Cast in the final decade of the artist’s life, Torse-gerbe exemplifies the union between human consciousness and the natural world which lies at the heart of Arp’s oeuvre. The legendary art historian and museum director Alfred Barr described Jean Arp as a “one-man laboratory for the discovery of new form” (Exh. Cat., New York, The Museum of Modern Art, Arp, 1958, p. 7). In its undulating curves and insistent abstraction, the silhouette of Torse-gerbe powerfully recalls the swooping cliffs and shifting cloudscapes which fill the horizons of Salvador Dalí’s famed Surrealist dreamscapes. Like the fascinating creatures of those paintings, the present work’s elegant, elongated form is subtly reminiscent of a human figure—a suggestion echoed in the title—while its simplicity and smooth, polished surface transform the viewer’s experience into something more evocative and subjective. In the spirit of Arp’s Dadaist heritage, Torse-gerbe resists any kind of fixed state, appearing instead to be in constant metamorphosis: as if continually becoming itself. Speaking in terms highly reminiscent of the present work, Henry Geldzahler reflects:
“His genius gave the world a new family of forms that parallels, comments on and competes successfully with nature. All this Arp achieved within the new syntax of twentieth-century art. His respect for the natural and his profound understanding of the modernist tradition were never in conflict. His triumph was to affect a new synthesis of the familiar and the invented” (Exh. Cat., New York, The Metropolitan Museum of Art, Jean Arp from the Collections of Mme. Marguerite Arp and Arthur and Madeleine Lejwa, 1972, n.p.).

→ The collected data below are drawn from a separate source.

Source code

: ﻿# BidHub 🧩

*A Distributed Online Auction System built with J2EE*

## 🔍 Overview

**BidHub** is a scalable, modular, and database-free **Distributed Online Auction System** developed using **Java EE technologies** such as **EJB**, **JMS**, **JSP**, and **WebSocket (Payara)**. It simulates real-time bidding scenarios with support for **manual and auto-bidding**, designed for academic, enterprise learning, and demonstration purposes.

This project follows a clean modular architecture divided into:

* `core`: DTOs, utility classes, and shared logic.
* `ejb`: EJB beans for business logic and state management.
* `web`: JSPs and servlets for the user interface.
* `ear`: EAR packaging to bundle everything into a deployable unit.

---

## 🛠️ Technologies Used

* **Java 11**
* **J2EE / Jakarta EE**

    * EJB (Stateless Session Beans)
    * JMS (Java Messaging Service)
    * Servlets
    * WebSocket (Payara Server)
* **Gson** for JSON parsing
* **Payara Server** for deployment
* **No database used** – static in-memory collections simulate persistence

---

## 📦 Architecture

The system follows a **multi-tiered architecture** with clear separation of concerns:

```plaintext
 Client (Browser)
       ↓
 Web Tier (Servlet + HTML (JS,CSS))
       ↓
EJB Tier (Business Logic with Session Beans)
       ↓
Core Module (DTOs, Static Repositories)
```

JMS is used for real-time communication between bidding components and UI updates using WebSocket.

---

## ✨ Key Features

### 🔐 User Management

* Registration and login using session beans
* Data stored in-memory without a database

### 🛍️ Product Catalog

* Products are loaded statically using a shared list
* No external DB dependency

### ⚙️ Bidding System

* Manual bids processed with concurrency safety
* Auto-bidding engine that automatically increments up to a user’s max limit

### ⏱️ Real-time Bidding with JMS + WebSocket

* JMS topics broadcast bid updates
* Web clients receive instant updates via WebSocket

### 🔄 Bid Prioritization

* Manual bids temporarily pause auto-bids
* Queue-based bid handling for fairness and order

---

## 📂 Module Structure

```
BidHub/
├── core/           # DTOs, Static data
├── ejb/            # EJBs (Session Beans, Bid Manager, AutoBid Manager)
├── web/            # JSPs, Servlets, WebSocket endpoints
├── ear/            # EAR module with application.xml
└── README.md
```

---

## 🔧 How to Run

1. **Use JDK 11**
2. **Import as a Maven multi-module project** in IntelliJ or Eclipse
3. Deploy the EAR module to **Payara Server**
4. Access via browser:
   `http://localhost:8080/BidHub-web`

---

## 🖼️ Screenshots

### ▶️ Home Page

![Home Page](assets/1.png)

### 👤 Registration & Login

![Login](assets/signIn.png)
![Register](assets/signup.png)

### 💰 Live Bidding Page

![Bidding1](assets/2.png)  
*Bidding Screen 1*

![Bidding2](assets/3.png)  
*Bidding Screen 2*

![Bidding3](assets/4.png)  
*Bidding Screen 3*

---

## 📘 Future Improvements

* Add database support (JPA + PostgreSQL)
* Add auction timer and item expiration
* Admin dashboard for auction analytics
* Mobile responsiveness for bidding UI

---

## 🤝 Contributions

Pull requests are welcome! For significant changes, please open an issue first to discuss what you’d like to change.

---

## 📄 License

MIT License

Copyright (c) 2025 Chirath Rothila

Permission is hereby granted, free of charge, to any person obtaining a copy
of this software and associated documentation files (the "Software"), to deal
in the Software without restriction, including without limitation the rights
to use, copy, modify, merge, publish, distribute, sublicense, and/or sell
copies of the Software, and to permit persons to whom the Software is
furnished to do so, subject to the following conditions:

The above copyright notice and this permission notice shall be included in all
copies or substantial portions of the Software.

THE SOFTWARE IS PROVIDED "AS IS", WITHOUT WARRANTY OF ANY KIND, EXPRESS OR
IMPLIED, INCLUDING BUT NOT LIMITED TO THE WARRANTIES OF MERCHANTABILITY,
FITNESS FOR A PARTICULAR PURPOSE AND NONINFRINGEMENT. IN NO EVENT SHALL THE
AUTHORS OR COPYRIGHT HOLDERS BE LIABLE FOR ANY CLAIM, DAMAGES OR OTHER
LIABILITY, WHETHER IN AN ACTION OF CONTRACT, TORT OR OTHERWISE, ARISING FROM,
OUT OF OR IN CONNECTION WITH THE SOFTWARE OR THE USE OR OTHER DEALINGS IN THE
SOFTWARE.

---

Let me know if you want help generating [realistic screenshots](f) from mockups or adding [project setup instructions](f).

ALBRIGHT-KNOX ART GALLERY, NEW YORK. ART © 2022 ARTISTS RIGHTS SOCIETY (ARS), NEW YORK
While Arp himself was a figurehead of both Dadaism and Surrealism, the formal qualities of Torse-gerbe speak to the influence of the most legendary painters and sculptors of the previous generation upon his oeuvre and practice. Here, the bold materiality of Auguste Rodin, the quiet, grounded classicism of Aristide Maillol, the lithe lines of Henri Matisse, and the purified forms of Constantin Brancusi are all legible; within Torse-gerbe, Arp transfigures the disparate threads from each of these earlier masters into something entirely avant-garde. In its formal purity yet abstract, even ethereal aura, the present work bears the strongest stylistic, technical and poetic affinity to the work of Brancusi. Yet despite their formal parity, Arp’s approach to sculpture bears radical differences to that of his predecessor: while Brancusi sought indisputable perfection within his sculpture, fastidiously limiting his artistic vernacular to select forms, Arp valued spontaneity, exploring an exhilarating and diverse visual vocabulary within his sculptural oeuvre. As scholar Stephanie Poley observed: “Arp was concerned with purity, with being free, being independent of everything unpleasant and limiting, and with the active, constant emission of positive energy as well as its perception” (Exh Cat., Minneapolis Museum of Art, Arp, 1987, p. 229).
In this way, his art relates to that of another famed, twentieth-century sculptor: Alexander Calder, whose work similarly sought to capture to movement and vitality of our world. Each explorers and experimenters within their era, both Arp and Calder forged an artistic vernacular thrillingly and indisputably their own: a language which finds elegant and ultimate summation in the gleaming, golden silhouette of Torse-gerbe.